Work to be completed
Retype every entry exactly, down to the last character.

[Records contained in a dataset]

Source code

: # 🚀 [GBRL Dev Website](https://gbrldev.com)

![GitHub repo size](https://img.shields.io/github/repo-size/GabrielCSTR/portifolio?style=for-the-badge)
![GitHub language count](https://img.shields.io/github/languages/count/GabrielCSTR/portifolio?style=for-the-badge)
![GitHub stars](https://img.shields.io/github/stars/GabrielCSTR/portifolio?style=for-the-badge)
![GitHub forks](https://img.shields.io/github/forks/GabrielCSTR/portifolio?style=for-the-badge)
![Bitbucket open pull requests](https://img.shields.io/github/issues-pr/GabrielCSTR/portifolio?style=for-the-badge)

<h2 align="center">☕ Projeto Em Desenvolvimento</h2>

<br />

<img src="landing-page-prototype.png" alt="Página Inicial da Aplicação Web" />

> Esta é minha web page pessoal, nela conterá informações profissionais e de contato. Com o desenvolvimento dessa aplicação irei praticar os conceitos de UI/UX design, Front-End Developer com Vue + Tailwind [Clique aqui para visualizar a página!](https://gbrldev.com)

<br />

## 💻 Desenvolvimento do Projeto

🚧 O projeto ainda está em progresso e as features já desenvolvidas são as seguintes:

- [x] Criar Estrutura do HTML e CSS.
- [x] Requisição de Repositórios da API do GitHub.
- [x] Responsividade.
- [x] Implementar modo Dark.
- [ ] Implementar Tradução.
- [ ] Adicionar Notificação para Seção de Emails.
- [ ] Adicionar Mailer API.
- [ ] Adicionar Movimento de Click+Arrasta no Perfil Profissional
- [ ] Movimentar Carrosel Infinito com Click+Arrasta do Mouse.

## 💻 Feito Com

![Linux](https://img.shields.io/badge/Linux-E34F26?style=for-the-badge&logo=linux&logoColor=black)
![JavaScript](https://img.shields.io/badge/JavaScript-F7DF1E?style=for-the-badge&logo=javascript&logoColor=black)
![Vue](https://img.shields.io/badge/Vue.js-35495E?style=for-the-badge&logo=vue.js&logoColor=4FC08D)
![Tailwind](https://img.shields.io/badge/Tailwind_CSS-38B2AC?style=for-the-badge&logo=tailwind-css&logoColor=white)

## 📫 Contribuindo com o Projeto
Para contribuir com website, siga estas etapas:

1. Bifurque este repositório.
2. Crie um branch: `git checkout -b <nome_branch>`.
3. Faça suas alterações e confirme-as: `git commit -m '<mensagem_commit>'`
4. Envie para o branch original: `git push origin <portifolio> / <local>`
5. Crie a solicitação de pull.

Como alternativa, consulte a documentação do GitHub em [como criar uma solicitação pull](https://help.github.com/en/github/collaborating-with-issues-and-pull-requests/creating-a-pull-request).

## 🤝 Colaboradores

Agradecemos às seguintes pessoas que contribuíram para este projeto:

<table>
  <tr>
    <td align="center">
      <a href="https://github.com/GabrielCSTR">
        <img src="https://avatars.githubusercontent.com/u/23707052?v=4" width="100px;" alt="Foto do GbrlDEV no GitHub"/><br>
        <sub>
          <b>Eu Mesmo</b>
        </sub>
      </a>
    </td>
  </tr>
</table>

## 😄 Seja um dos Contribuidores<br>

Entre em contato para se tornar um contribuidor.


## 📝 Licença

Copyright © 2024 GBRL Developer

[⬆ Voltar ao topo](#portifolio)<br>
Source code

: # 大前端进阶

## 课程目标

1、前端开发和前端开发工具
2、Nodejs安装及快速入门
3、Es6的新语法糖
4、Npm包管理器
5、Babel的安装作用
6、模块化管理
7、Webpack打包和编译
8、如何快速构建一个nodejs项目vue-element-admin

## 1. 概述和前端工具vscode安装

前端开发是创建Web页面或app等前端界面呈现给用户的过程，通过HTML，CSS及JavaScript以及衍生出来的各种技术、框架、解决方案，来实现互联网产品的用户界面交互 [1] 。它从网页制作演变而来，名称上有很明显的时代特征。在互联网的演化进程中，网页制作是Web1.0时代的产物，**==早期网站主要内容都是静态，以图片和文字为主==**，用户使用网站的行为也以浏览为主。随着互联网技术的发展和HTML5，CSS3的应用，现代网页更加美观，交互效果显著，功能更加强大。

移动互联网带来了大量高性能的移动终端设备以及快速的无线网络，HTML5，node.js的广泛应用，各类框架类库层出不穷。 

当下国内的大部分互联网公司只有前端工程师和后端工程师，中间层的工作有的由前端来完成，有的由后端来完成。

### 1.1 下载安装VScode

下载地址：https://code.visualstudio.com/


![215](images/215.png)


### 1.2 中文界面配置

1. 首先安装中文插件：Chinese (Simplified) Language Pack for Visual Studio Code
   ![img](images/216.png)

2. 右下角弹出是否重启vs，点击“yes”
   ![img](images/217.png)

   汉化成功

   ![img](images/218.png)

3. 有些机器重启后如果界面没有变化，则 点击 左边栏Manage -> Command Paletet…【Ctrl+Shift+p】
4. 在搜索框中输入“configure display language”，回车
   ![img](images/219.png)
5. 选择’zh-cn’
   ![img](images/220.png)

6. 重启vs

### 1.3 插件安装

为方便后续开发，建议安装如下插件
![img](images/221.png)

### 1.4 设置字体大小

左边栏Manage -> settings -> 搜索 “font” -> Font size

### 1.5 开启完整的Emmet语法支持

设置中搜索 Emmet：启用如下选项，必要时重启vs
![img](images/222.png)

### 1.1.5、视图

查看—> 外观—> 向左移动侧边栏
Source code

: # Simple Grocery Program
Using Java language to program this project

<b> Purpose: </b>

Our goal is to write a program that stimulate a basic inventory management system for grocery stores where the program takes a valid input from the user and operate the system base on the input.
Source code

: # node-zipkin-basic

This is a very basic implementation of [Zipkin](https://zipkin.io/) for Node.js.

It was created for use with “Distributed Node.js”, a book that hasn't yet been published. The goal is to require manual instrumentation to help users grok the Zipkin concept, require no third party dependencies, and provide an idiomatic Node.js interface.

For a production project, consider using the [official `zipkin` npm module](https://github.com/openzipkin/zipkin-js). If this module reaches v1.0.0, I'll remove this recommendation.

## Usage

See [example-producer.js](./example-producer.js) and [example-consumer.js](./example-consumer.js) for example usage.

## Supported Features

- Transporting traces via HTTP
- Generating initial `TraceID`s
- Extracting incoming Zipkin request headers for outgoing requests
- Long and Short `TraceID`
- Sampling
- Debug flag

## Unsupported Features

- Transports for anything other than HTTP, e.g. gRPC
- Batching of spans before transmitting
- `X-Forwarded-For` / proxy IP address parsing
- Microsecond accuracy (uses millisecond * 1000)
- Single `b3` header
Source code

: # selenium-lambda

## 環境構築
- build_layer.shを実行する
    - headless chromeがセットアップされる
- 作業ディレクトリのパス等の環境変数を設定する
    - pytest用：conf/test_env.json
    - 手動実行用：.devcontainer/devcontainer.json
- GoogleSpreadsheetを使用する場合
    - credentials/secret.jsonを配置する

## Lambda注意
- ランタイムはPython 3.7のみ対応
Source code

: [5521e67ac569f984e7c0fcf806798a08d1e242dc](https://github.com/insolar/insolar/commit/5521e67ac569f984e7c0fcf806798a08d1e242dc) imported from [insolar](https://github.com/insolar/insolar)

Expected output
Source code

: # 🚀 [GBRL Dev Website](https://gbrldev.com)

![GitHub repo size](https://img.shields.io/github/repo-size/GabrielCSTR/portifolio?style=for-the-badge)
![GitHub language count](https://img.shields.io/github/languages/count/GabrielCSTR/portifolio?style=for-the-badge)
![GitHub stars](https://img.shields.io/github/stars/GabrielCSTR/portifolio?style=for-the-badge)
![GitHub forks](https://img.shields.io/github/forks/GabrielCSTR/portifolio?style=for-the-badge)
![Bitbucket open pull requests](https://img.shields.io/github/issues-pr/GabrielCSTR/portifolio?style=for-the-badge)

<h2 align="center">☕ Projeto Em Desenvolvimento</h2>

<br />

<img src="landing-page-prototype.png" alt="Página Inicial da Aplicação Web" />

> Esta é minha web page pessoal, nela conterá informações profissionais e de contato. Com o desenvolvimento dessa aplicação irei praticar os conceitos de UI/UX design, Front-End Developer com Vue + Tailwind [Clique aqui para visualizar a página!](https://gbrldev.com)

<br />

## 💻 Desenvolvimento do Projeto

🚧 O projeto ainda está em progresso e as features já desenvolvidas são as seguintes:

- [x] Criar Estrutura do HTML e CSS.
- [x] Requisição de Repositórios da API do GitHub.
- [x] Responsividade.
- [x] Implementar modo Dark.
- [ ] Implementar Tradução.
- [ ] Adicionar Notificação para Seção de Emails.
- [ ] Adicionar Mailer API.
- [ ] Adicionar Movimento de Click+Arrasta no Perfil Profissional
- [ ] Movimentar Carrosel Infinito com Click+Arrasta do Mouse.

## 💻 Feito Com

![Linux](https://img.shields.io/badge/Linux-E34F26?style=for-the-badge&logo=linux&logoColor=black)
![JavaScript](https://img.shields.io/badge/JavaScript-F7DF1E?style=for-the-badge&logo=javascript&logoColor=black)
![Vue](https://img.shields.io/badge/Vue.js-35495E?style=for-the-badge&logo=vue.js&logoColor=4FC08D)
![Tailwind](https://img.shields.io/badge/Tailwind_CSS-38B2AC?style=for-the-badge&logo=tailwind-css&logoColor=white)

## 📫 Contribuindo com o Projeto
Para contribuir com website, siga estas etapas:

1. Bifurque este repositório.
2. Crie um branch: `git checkout -b <nome_branch>`.
3. Faça suas alterações e confirme-as: `git commit -m '<mensagem_commit>'`
4. Envie para o branch original: `git push origin <portifolio> / <local>`
5. Crie a solicitação de pull.

Como alternativa, consulte a documentação do GitHub em [como criar uma solicitação pull](https://help.github.com/en/github/collaborating-with-issues-and-pull-requests/creating-a-pull-request).

## 🤝 Colaboradores

Agradecemos às seguintes pessoas que contribuíram para este projeto:

<table>
  <tr>
    <td align="center">
      <a href="https://github.com/GabrielCSTR">
        <img src="https://avatars.githubusercontent.com/u/23707052?v=4" width="100px;" alt="Foto do GbrlDEV no GitHub"/><br>
        <sub>
          <b>Eu Mesmo</b>
        </sub>
      </a>
    </td>
  </tr>
</table>

## 😄 Seja um dos Contribuidores<br>

Entre em contato para se tornar um contribuidor.


## 📝 Licença

Copyright © 2024 GBRL Developer

[⬆ Voltar ao topo](#portifolio)<br>
Source code

: # 大前端进阶

## 课程目标

1、前端开发和前端开发工具
2、Nodejs安装及快速入门
3、Es6的新语法糖
4、Npm包管理器
5、Babel的安装作用
6、模块化管理
7、Webpack打包和编译
8、如何快速构建一个nodejs项目vue-element-admin

## 1. 概述和前端工具vscode安装

前端开发是创建Web页面或app等前端界面呈现给用户的过程，通过HTML，CSS及JavaScript以及衍生出来的各种技术、框架、解决方案，来实现互联网产品的用户界面交互 [1] 。它从网页制作演变而来，名称上有很明显的时代特征。在互联网的演化进程中，网页制作是Web1.0时代的产物，**==早期网站主要内容都是静态，以图片和文字为主==**，用户使用网站的行为也以浏览为主。随着互联网技术的发展和HTML5，CSS3的应用，现代网页更加美观，交互效果显著，功能更加强大。

移动互联网带来了大量高性能的移动终端设备以及快速的无线网络，HTML5，node.js的广泛应用，各类框架类库层出不穷。 

当下国内的大部分互联网公司只有前端工程师和后端工程师，中间层的工作有的由前端来完成，有的由后端来完成。

### 1.1 下载安装VScode

下载地址：https://code.visualstudio.com/


![215](images/215.png)


### 1.2 中文界面配置

1. 首先安装中文插件：Chinese (Simplified) Language Pack for Visual Studio Code
   ![img](images/216.png)

2. 右下角弹出是否重启vs，点击“yes”
   ![img](images/217.png)

   汉化成功

   ![img](images/218.png)

3. 有些机器重启后如果界面没有变化，则 点击 左边栏Manage -> Command Paletet…【Ctrl+Shift+p】
4. 在搜索框中输入“configure display language”，回车
   ![img](images/219.png)
5. 选择’zh-cn’
   ![img](images/220.png)

6. 重启vs

### 1.3 插件安装

为方便后续开发，建议安装如下插件
![img](images/221.png)

### 1.4 设置字体大小

左边栏Manage -> settings -> 搜索 “font” -> Font size

### 1.5 开启完整的Emmet语法支持

设置中搜索 Emmet：启用如下选项，必要时重启vs
![img](images/222.png)

### 1.1.5、视图

查看—> 外观—> 向左移动侧边栏
Source code

: # Simple Grocery Program
Using Java language to program this project

<b> Purpose: </b>

Our goal is to write a program that stimulate a basic inventory management system for grocery stores where the program takes a valid input from the user and operate the system base on the input.
Source code

: # node-zipkin-basic

This is a very basic implementation of [Zipkin](https://zipkin.io/) for Node.js.

It was created for use with “Distributed Node.js”, a book that hasn't yet been published. The goal is to require manual instrumentation to help users grok the Zipkin concept, require no third party dependencies, and provide an idiomatic Node.js interface.

For a production project, consider using the [official `zipkin` npm module](https://github.com/openzipkin/zipkin-js). If this module reaches v1.0.0, I'll remove this recommendation.

## Usage

See [example-producer.js](./example-producer.js) and [example-consumer.js](./example-consumer.js) for example usage.

## Supported Features

- Transporting traces via HTTP
- Generating initial `TraceID`s
- Extracting incoming Zipkin request headers for outgoing requests
- Long and Short `TraceID`
- Sampling
- Debug flag

## Unsupported Features

- Transports for anything other than HTTP, e.g. gRPC
- Batching of spans before transmitting
- `X-Forwarded-For` / proxy IP address parsing
- Microsecond accuracy (uses millisecond * 1000)
- Single `b3` header
Source code

: # selenium-lambda

## 環境構築
- build_layer.shを実行する
    - headless chromeがセットアップされる
- 作業ディレクトリのパス等の環境変数を設定する
    - pytest用：conf/test_env.json
    - 手動実行用：.devcontainer/devcontainer.json
- GoogleSpreadsheetを使用する場合
    - credentials/secret.jsonを配置する

## Lambda注意
- ランタイムはPython 3.7のみ対応
Source code

: [5521e67ac569f984e7c0fcf806798a08d1e242dc](https://github.com/insolar/insolar/commit/5521e67ac569f984e7c0fcf806798a08d1e242dc) imported from [insolar](https://github.com/insolar/insolar)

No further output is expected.